As users continue to experiment with generative AI tools, artists are increasingly concerned that use of the tools to mimic their respective “styles” will put them out of business. In addition to the now-infamous AI-generated song that seemed to feature Drake and The Weeknd, digital artists, musicians, actors, writers, and others are seeing their names regularly invoked, without their permission, to generate new works.  

Despite the flurry of lawsuits, those new works and the training of the tool itself probably do not infringe the copyright in any work used in the training set – even if the person who used the tool to generate it asked for something in a particular artist’s “style.” And that’s probably a good thing on balance: given the scope and length of copyright, as well as the financial cost of violating those rights accidentally, it’s important to clearly demarcate what is and is not protected, and “style” does not lend itself to clear markers. 
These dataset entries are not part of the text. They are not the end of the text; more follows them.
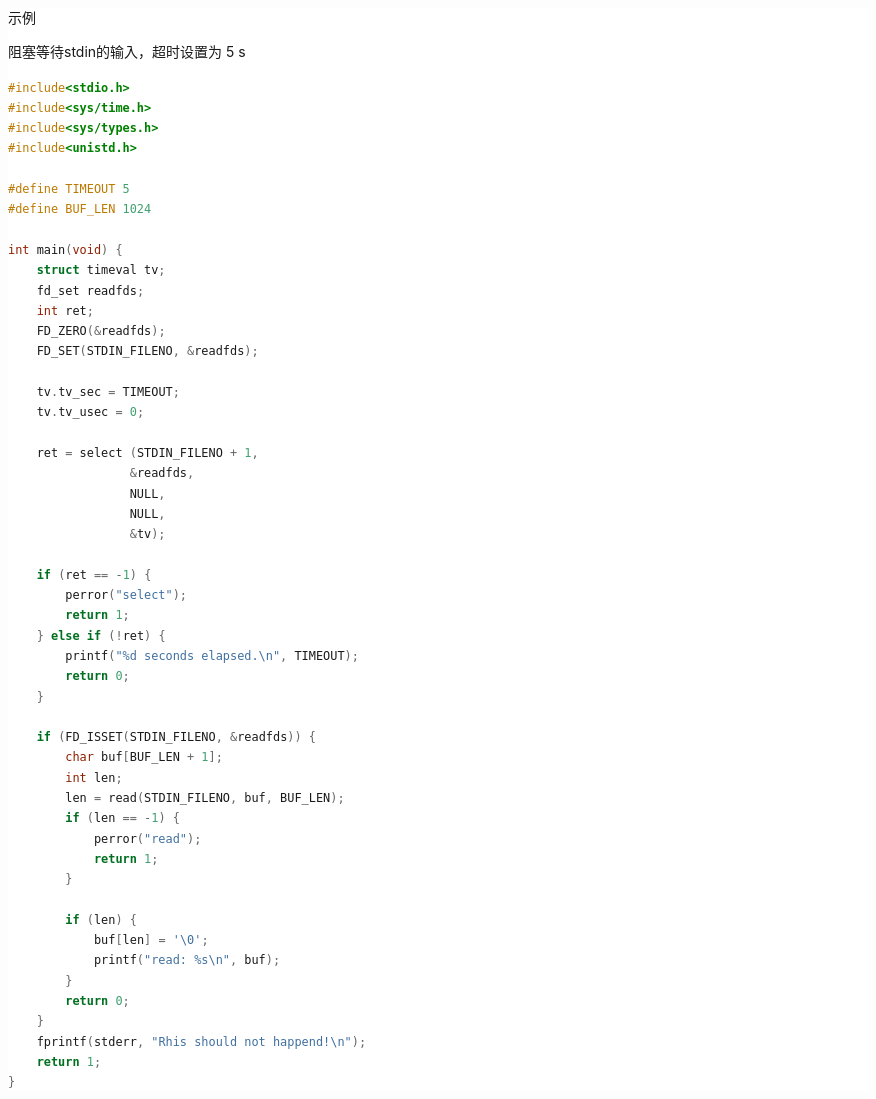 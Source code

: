 示例

阻塞等待stdin的输入，超时设置为 5 s

```c
#include<stdio.h>
#include<sys/time.h>
#include<sys/types.h>
#include<unistd.h>

#define TIMEOUT 5
#define BUF_LEN 1024

int main(void) {
    struct timeval tv;
    fd_set readfds;
    int ret;
    FD_ZERO(&readfds);
    FD_SET(STDIN_FILENO, &readfds);
    
    tv.tv_sec = TIMEOUT;
    tv.tv_usec = 0;
    
    ret = select (STDIN_FILENO + 1,
                 &readfds,
                 NULL,
                 NULL,
                 &tv);
    
    if (ret == -1) {
        perror("select");
        return 1;
    } else if (!ret) {
        printf("%d seconds elapsed.\n", TIMEOUT);
        return 0;
    }
    
    if (FD_ISSET(STDIN_FILENO, &readfds)) {
        char buf[BUF_LEN + 1];
        int len;
        len = read(STDIN_FILENO, buf, BUF_LEN);
        if (len == -1) {
            perror("read");
            return 1;
        }
        
        if (len) {
            buf[len] = '\0';
            printf("read: %s\n", buf);
        }
        return 0;
    }
    fprintf(stderr, "Rhis should not happend!\n");
    return 1;
}
```
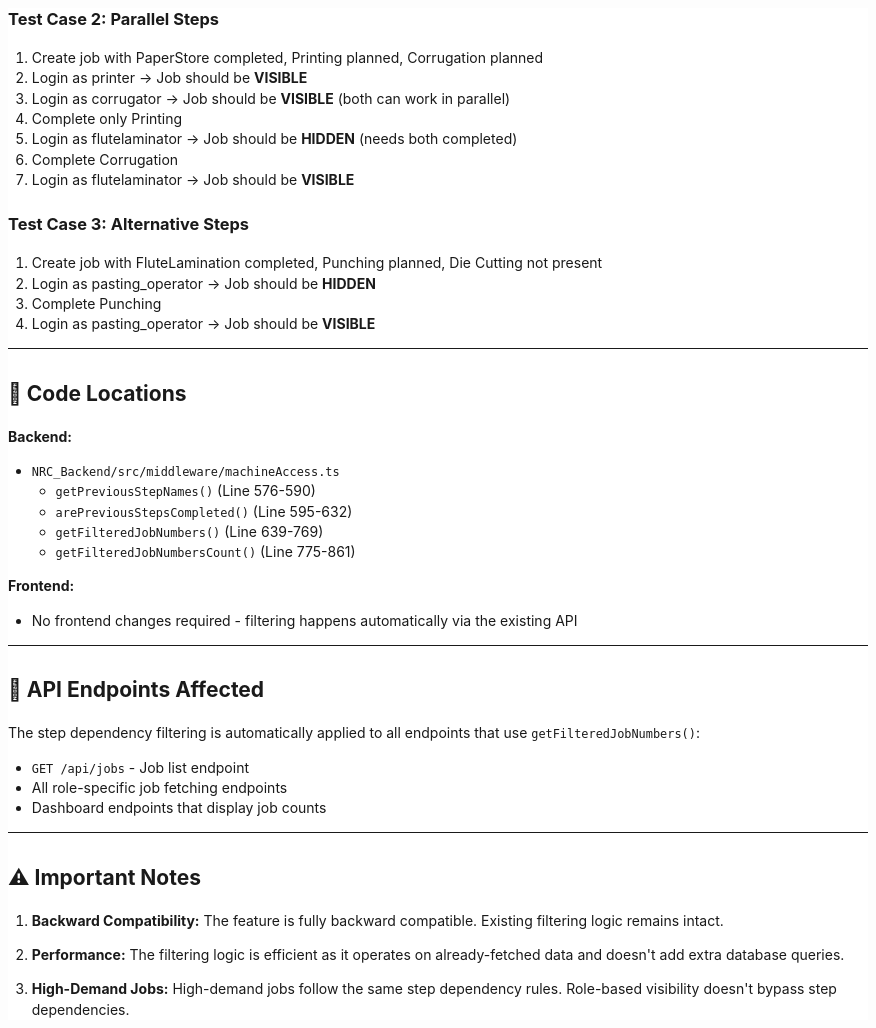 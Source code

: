 ### Test Case 2: Parallel Steps
1. Create job with PaperStore completed, Printing planned, Corrugation planned
2. Login as printer → Job should be **VISIBLE**
3. Login as corrugator → Job should be **VISIBLE** (both can work in parallel)
4. Complete only Printing
5. Login as flutelaminator → Job should be **HIDDEN** (needs both completed)
6. Complete Corrugation
7. Login as flutelaminator → Job should be **VISIBLE**

### Test Case 3: Alternative Steps
1. Create job with FluteLamination completed, Punching planned, Die Cutting not present
2. Login as pasting_operator → Job should be **HIDDEN**
3. Complete Punching
4. Login as pasting_operator → Job should be **VISIBLE**

---

## 📝 Code Locations

**Backend:**
- `NRC_Backend/src/middleware/machineAccess.ts`
  - `getPreviousStepNames()` (Line 576-590)
  - `arePreviousStepsCompleted()` (Line 595-632)
  - `getFilteredJobNumbers()` (Line 639-769)
  - `getFilteredJobNumbersCount()` (Line 775-861)

**Frontend:**
- No frontend changes required - filtering happens automatically via the existing API

---

## 🔄 API Endpoints Affected

The step dependency filtering is automatically applied to all endpoints that use `getFilteredJobNumbers()`:

- `GET /api/jobs` - Job list endpoint
- All role-specific job fetching endpoints
- Dashboard endpoints that display job counts

---

## ⚠️ Important Notes

1. **Backward Compatibility:** The feature is fully backward compatible. Existing filtering logic remains intact.

2. **Performance:** The filtering logic is efficient as it operates on already-fetched data and doesn't add extra database queries.

3. **High-Demand Jobs:** High-demand jobs follow the same step dependency rules. Role-based visibility doesn't bypass step dependencies.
But that doesn’t mean the creator of the original work has no recourse. As the premise of at least one of those lawsuits shows, there’s an alternative legal theory: publicity rights. But that legal approach comes with its own risks – especially if, as some are proposing, it is enshrined as an expansive federal right.

The right of publicity is an offshoot of state privacy law that gives a person the right to limit the public use of her name, likeness, or identity for commercial purposes. The original idea was to ensure that private individuals weren't drawn into the public sphere without their consent through such marketing efforts. A majority of states have some version of the right, and a limited version of it makes sense. For example, you should be able to prevent a company from running an advertisement that falsely claims that you endorse its products. 

In the generative AI context, publicity rights might be a useful way to deter commercial exploitative “impersonation.” If Frito-Lay uses AI to generate a voiceover for an advertisement that sounds like Nicki Minaj, and is clearly intended to do so, Nicki Minaj should have the ability to challenge that use. The same should be true for non-celebrities.

However, the right of publicity has expanded well beyond its original boundaries. For example, the right was once understood to be limited to a person’s name and likeness, but now it can mean just about anything that “evokes” a person’s identity, such as a phrase associated with a celebrity (like “Here’s Johnny,”) or even a cartoonish robot dressed like a celebrity. In some states, your heirs can invoke the right long after you are dead and, presumably, in no position to be embarrassed by any sordid commercial associations. In other words, it’s become a money-making machine that can be targeted at all kinds of activities and expressive speech. 

In the most egregious cases, it has also been used to shut down critical commentary. Public figures have brought right of publicity cases against songs, magazine features, and even computer games. As a result, the right of publicity reaches far beyond the realm of misleading advertisements and implicates important freedom of expression issues, and courts have struggled to develop a coherent test for how the First Amendment should apply in these cases. In fact, some courts have abandoned traditional tests that helped make sure that publicity rights claims couldn’t be used to shut down protected speech that happened to refer to a celebrity or use her likeness in reasonable ways (in biopics, for example).

That’s why we are skeptical of recent calls to help celebrities and artists police generative AI by making publicity rights a federal cause of action. Again, a limited right to prevent others from using your name or face to falsely endorse a product is one thing. But a federal right to prevent anyone from building or using a tool to generate something in a person’s “style” would be far broader and more nebulous.  

What is worse, the new right might not offer much protection for those who need it most, while punishing others who do not threaten anyone’s livelihood. Savvy commercial players will build waivers into standard contracts, taking advantage of workers who lack bargaining power and leaving the right to linger as a trap only for unwary or small-time creators. A vague obligation not to “appropriate” anyone’s "style" would also make it difficult to identify the universe of people whose rights are potentially implicated in order to negotiate with them. With respect to music, we can expect to see calls to expand fundamentally flawed systems like Content ID that regularly flag lawful content as potentially illegal and chill new creativity that depends on major platforms to reach audiences. Today, some new creators avoid using any music at all lest they trigger a flag, however improper, and music criticism is famously underrepresented on platforms using such tools because it is effectively impossible. Imagine a world where creators must also avoid invoking another artist’s “style,” or commenting on a public figure.

Artists are raising serious concerns. As policymakers look to address them, they must take care to be precise, careful, and practical. Unfortunately, a new federal right of publicity is unlikely to meet any of those criteria.